* _WHAT TO PRODUCE_:
Each line from the top of the listing through the one holding "(const std\+::string \&k\+Word)" should be restated word for word, with nothing added and no pictures.

☆ ☆ ☆

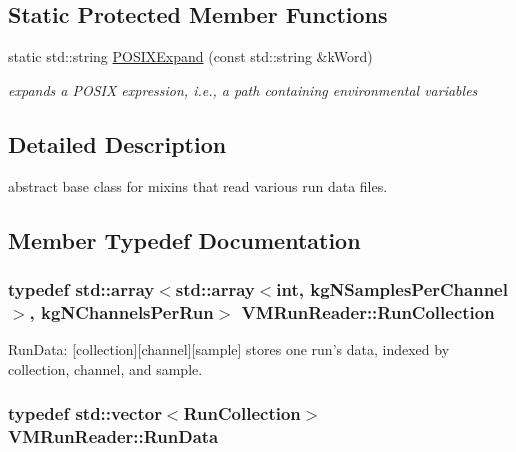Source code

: \subsection*{Static Protected Member Functions}
\begin{DoxyCompactItemize}
\item 
static std\+::string \hyperlink{class_v_m_run_reader_aa073a42cf6eadf42fd9937d8c8f24dae}{P\+O\+S\+I\+X\+Expand} (const std\+::string \&k\+Word)
\begin{DoxyCompactList}\small\item\em expands a P\+O\+S\+I\+X expression, i.\+e., a path containing environmental variables \end{DoxyCompactList}\end{DoxyCompactItemize}


\subsection{Detailed Description}
abstract base class for mixins that read various run data files. 

\subsection{Member Typedef Documentation}
\hypertarget{class_v_m_run_reader_aca02fe95a36b6651ad0cf4bc7a8d02e4}{
\subsubsection[{Run\+Collection}]{\setlength{\rightskip}{0pt plus 5cm}typedef std\+::array$<$std\+::array$<$int, kg\+N\+Samples\+Per\+Channel$>$, kg\+N\+Channels\+Per\+Run$>$ {\bf V\+M\+Run\+Reader\+::\+Run\+Collection}\hspace{0.3cm}{\ttfamily [protected]}}}\label{class_v_m_run_reader_aca02fe95a36b6651ad0cf4bc7a8d02e4}
Run\+Data\+: \mbox{[}collection\mbox{]}\mbox{[}channel\mbox{]}\mbox{[}sample\mbox{]} stores one run's data, indexed by collection, channel, and sample. \hypertarget{class_v_m_run_reader_aa84c99e50235a10f563b3487b3930602}{
\subsubsection[{Run\+Data}]{\setlength{\rightskip}{0pt plus 5cm}typedef std\+::vector$<${\bf Run\+Collection}$>$ {\bf V\+M\+Run\+Reader\+::\+Run\+Data}\hspace{0.3cm}{\ttfamily [protected]}}}\label{class_v_m_run_reader_aa84c99e50235a10f563b3487b3930602}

☆ ☆ ☆

* _COMPLETED EXERCISE_:
Source code

: \subsection*{Static Protected Member Functions}
\begin{DoxyCompactItemize}
\item 
static std\+::string \hyperlink{class_v_m_run_reader_aa073a42cf6eadf42fd9937d8c8f24dae}{P\+O\+S\+I\+X\+Expand} (const std\+::string \&k\+Word)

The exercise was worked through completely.